Por la
escalera
oigo pasos.
Suben dejando
una pequeña huella
en el aire y desaparecen.
Después un portazo. Después alguien baja. Son tacos de mujer.
Pasos lentos. La mujer parece clavar cada escalón con el martillo
de sus tacos. Deben ser negros sus zapatos. Adivino una pollera,
el peso de una cartera bajo la axila derecha. La mujer camina hacia
la puerta de entrada: la puerta de salida, para ella. Se cruza con un
hombre al que conoce. Lo saluda. A él apenas alcanzo a oírlo. Ella
le dice que los escalones ya están clavados y que tenga cuidado con
los pasos que dejó un hombre hace unos minutos al subir.
En realidad, ella le dice al hombre otra cosa pero no puedo oírla y
como quería escribir esto que ahora escribo, imagino el diálogo.
Así las cosas, el hombre le contesta: lo que no harías si hubiera un
ascensor en este edificio.
Aire de mujer. Cortinas que baila el viento. Tendedero: se soltó de
su broche un bretel del vestido azul y nos deja ver la tortuga que
camina de perfil en busca de sombra.
Se ha vendido el terreno vacío donde imaginé una casa y sus
habitantes. Tendremos que mudarnos.
Salir malherido, casi herido de muerte, después de haber visto los
cuadros que Goya pintó sobre la guerra.
Ella me hablaba de modas. Y de lo mal que la trataba el vidrierista.

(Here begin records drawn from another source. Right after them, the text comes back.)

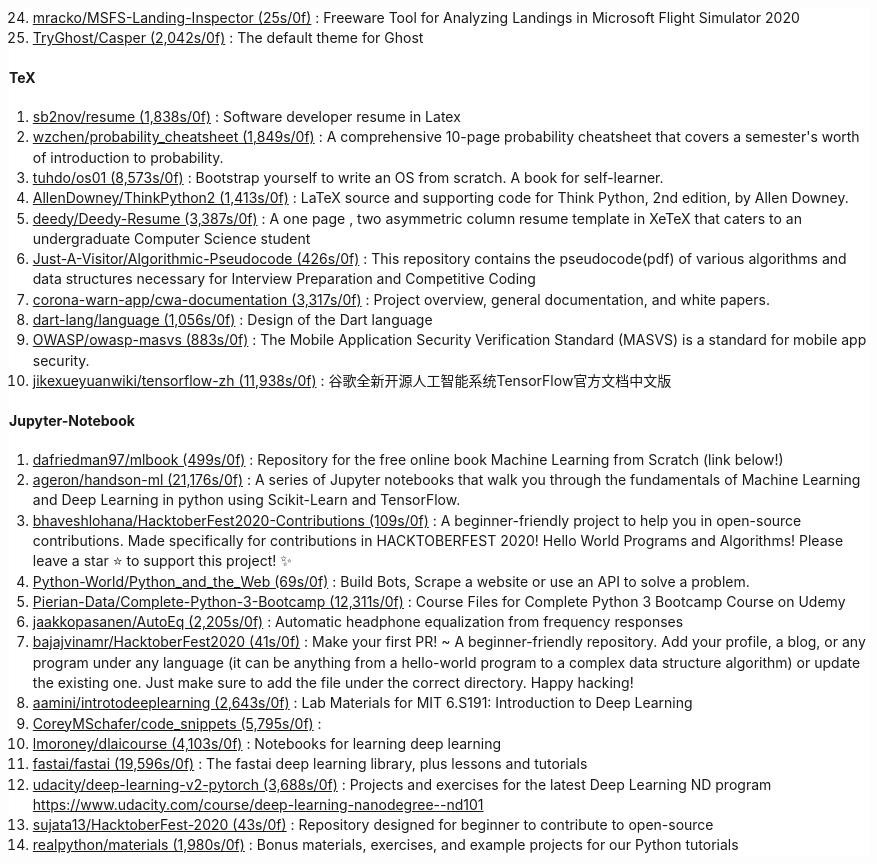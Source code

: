24. [mracko/MSFS-Landing-Inspector (25s/0f)](https://github.com/mracko/MSFS-Landing-Inspector) : Freeware Tool for Analyzing Landings in Microsoft Flight Simulator 2020
25. [TryGhost/Casper (2,042s/0f)](https://github.com/TryGhost/Casper) : The default theme for Ghost

#### TeX
1. [sb2nov/resume (1,838s/0f)](https://github.com/sb2nov/resume) : Software developer resume in Latex
2. [wzchen/probability_cheatsheet (1,849s/0f)](https://github.com/wzchen/probability_cheatsheet) : A comprehensive 10-page probability cheatsheet that covers a semester's worth of introduction to probability.
3. [tuhdo/os01 (8,573s/0f)](https://github.com/tuhdo/os01) : Bootstrap yourself to write an OS from scratch. A book for self-learner.
4. [AllenDowney/ThinkPython2 (1,413s/0f)](https://github.com/AllenDowney/ThinkPython2) : LaTeX source and supporting code for Think Python, 2nd edition, by Allen Downey.
5. [deedy/Deedy-Resume (3,387s/0f)](https://github.com/deedy/Deedy-Resume) : A one page , two asymmetric column resume template in XeTeX that caters to an undergraduate Computer Science student
6. [Just-A-Visitor/Algorithmic-Pseudocode (426s/0f)](https://github.com/Just-A-Visitor/Algorithmic-Pseudocode) : This repository contains the pseudocode(pdf) of various algorithms and data structures necessary for Interview Preparation and Competitive Coding
7. [corona-warn-app/cwa-documentation (3,317s/0f)](https://github.com/corona-warn-app/cwa-documentation) : Project overview, general documentation, and white papers.
8. [dart-lang/language (1,056s/0f)](https://github.com/dart-lang/language) : Design of the Dart language
9. [OWASP/owasp-masvs (883s/0f)](https://github.com/OWASP/owasp-masvs) : The Mobile Application Security Verification Standard (MASVS) is a standard for mobile app security.
10. [jikexueyuanwiki/tensorflow-zh (11,938s/0f)](https://github.com/jikexueyuanwiki/tensorflow-zh) : 谷歌全新开源人工智能系统TensorFlow官方文档中文版

#### Jupyter-Notebook
1. [dafriedman97/mlbook (499s/0f)](https://github.com/dafriedman97/mlbook) : Repository for the free online book Machine Learning from Scratch (link below!)
2. [ageron/handson-ml (21,176s/0f)](https://github.com/ageron/handson-ml) : A series of Jupyter notebooks that walk you through the fundamentals of Machine Learning and Deep Learning in python using Scikit-Learn and TensorFlow.
3. [bhaveshlohana/HacktoberFest2020-Contributions (109s/0f)](https://github.com/bhaveshlohana/HacktoberFest2020-Contributions) : A beginner-friendly project to help you in open-source contributions. Made specifically for contributions in HACKTOBERFEST 2020! Hello World Programs and Algorithms! Please leave a star ⭐ to support this project! ✨
4. [Python-World/Python_and_the_Web (69s/0f)](https://github.com/Python-World/Python_and_the_Web) : Build Bots, Scrape a website or use an API to solve a problem.
5. [Pierian-Data/Complete-Python-3-Bootcamp (12,311s/0f)](https://github.com/Pierian-Data/Complete-Python-3-Bootcamp) : Course Files for Complete Python 3 Bootcamp Course on Udemy
6. [jaakkopasanen/AutoEq (2,205s/0f)](https://github.com/jaakkopasanen/AutoEq) : Automatic headphone equalization from frequency responses
7. [bajajvinamr/HacktoberFest2020 (41s/0f)](https://github.com/bajajvinamr/HacktoberFest2020) : Make your first PR! ~ A beginner-friendly repository. Add your profile, a blog, or any program under any language (it can be anything from a hello-world program to a complex data structure algorithm) or update the existing one. Just make sure to add the file under the correct directory. Happy hacking!
8. [aamini/introtodeeplearning (2,643s/0f)](https://github.com/aamini/introtodeeplearning) : Lab Materials for MIT 6.S191: Introduction to Deep Learning
9. [CoreyMSchafer/code_snippets (5,795s/0f)](https://github.com/CoreyMSchafer/code_snippets) : 
10. [lmoroney/dlaicourse (4,103s/0f)](https://github.com/lmoroney/dlaicourse) : Notebooks for learning deep learning
11. [fastai/fastai (19,596s/0f)](https://github.com/fastai/fastai) : The fastai deep learning library, plus lessons and tutorials
12. [udacity/deep-learning-v2-pytorch (3,688s/0f)](https://github.com/udacity/deep-learning-v2-pytorch) : Projects and exercises for the latest Deep Learning ND program https://www.udacity.com/course/deep-learning-nanodegree--nd101
13. [sujata13/HacktoberFest-2020 (43s/0f)](https://github.com/sujata13/HacktoberFest-2020) : Repository designed for beginner to contribute to open-source
14. [realpython/materials (1,980s/0f)](https://github.com/realpython/materials) : Bonus materials, exercises, and example projects for our Python tutorials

No pude dejar de imaginar un alegre diálogo con ella desde que la
vi en la vidriera de la casa de ropa. Qué hermoso maniquí era.
Hasta tuve la tentación de entrar al local y preguntar por su nombre.
Se la expulsa del mismo modo que nos quitamos una venda.
Una vez instalada en el aire, la herida encontrará su lugar en algún
hueco de las horas.
Respirar a conciencia. Inhalar el aire con sumo cuidado de modo
que no quede parte nuestra entre los estantes del aire. Una vez
completos, echarse a dormir, despreocuparse, soñar con lo puesto.